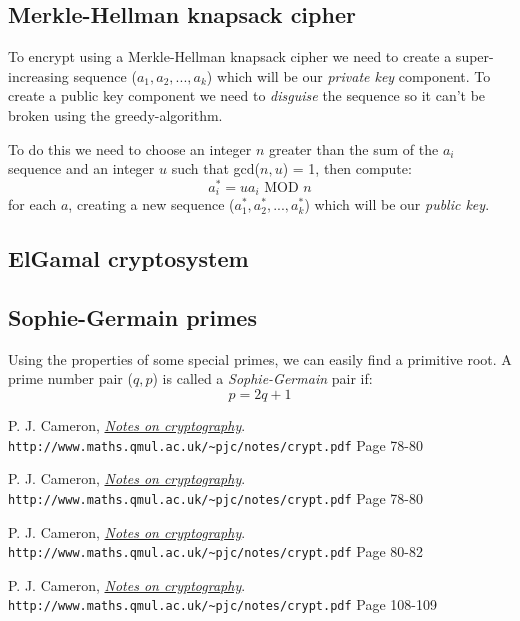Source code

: \documentclass[12pt]{article}
\begin{document}
	
	
	\subsection*{Merkle-Hellman knapsack cipher \cite{knapsack-cipher}}
	To encrypt using a Merkle-Hellman knapsack cipher we need to create a super-increasing sequence ($a_1,a_2,...,a_k$) which will be our \textit{private key} component. To create a public key component we need to \textit{disguise} the sequence so it can't be broken using the greedy-algorithm. 
	
	To do this we need to choose an integer $n$ greater than the sum of the $a_i$ sequence and an integer $u$ such that gcd($n,u$) = 1, then compute:
	$$
	a_i^* = ua_i \text{ MOD } n
	$$
	for each $a$, creating a new sequence ($a_1^*,a_2^*,...,a_k^*$) which will be our \textit{public key}.
	
	
	\subsection*{ElGamal cryptosystem}
	
	
	
	\subsection*{Sophie-Germain primes \cite{sophie-germain}}
	Using the properties of some special primes, we can easily find a primitive root. A prime number pair ($q,p$) is called a \textit{Sophie-Germain} pair if:
	$$
	p = 2q + 1
	$$
		
	
	\newpage
	\begin{thebibliography}{99}
		
		P. J. Cameron, 
		\textit{\underline{Notes on cryptography}}.
		\\\texttt{http://www.maths.qmul.ac.uk/\textasciitilde{}pjc/notes/crypt.pdf}
		Page 78-80  
		
		P. J. Cameron, 
		\textit{\underline{Notes on cryptography}}.
		\\\texttt{http://www.maths.qmul.ac.uk/\textasciitilde{}pjc/notes/crypt.pdf}
		Page 78-80  
		
		P. J. Cameron, 
		\textit{\underline{Notes on cryptography}}.
		\\\texttt{http://www.maths.qmul.ac.uk/\textasciitilde{}pjc/notes/crypt.pdf}
		Page 80-82
		
		P. J. Cameron, 
		\textit{\underline{Notes on cryptography}}.
		\\\texttt{http://www.maths.qmul.ac.uk/\textasciitilde{}pjc/notes/crypt.pdf}
		Page 108-109
		
	\end{thebibliography}
\end{document}

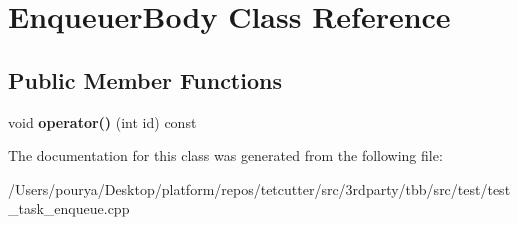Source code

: \hypertarget{classEnqueuerBody}{}\section{Enqueuer\+Body Class Reference}
\label{classEnqueuerBody}
\subsection*{Public Member Functions}
\begin{DoxyCompactItemize}
\item 
\hypertarget{classEnqueuerBody_a4034d895421aadaa53704fad36ae94fb}{}void {\bfseries operator()} (int id) const \label{classEnqueuerBody_a4034d895421aadaa53704fad36ae94fb}

\end{DoxyCompactItemize}


The documentation for this class was generated from the following file\+:\begin{DoxyCompactItemize}
\item 
/\+Users/pourya/\+Desktop/platform/repos/tetcutter/src/3rdparty/tbb/src/test/test\+\_\+task\+\_\+enqueue.\+cpp\end{DoxyCompactItemize}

-*-*-

→ **Work instructions**:
Every line above that holds the string "begin" should be returned.

→ **Completed task**:
\begin{document}
	\begin{thebibliography}{99}
\begin{DoxyCompactItemize}
The documentation for this class was generated from the following file\+:\begin{DoxyCompactItemize}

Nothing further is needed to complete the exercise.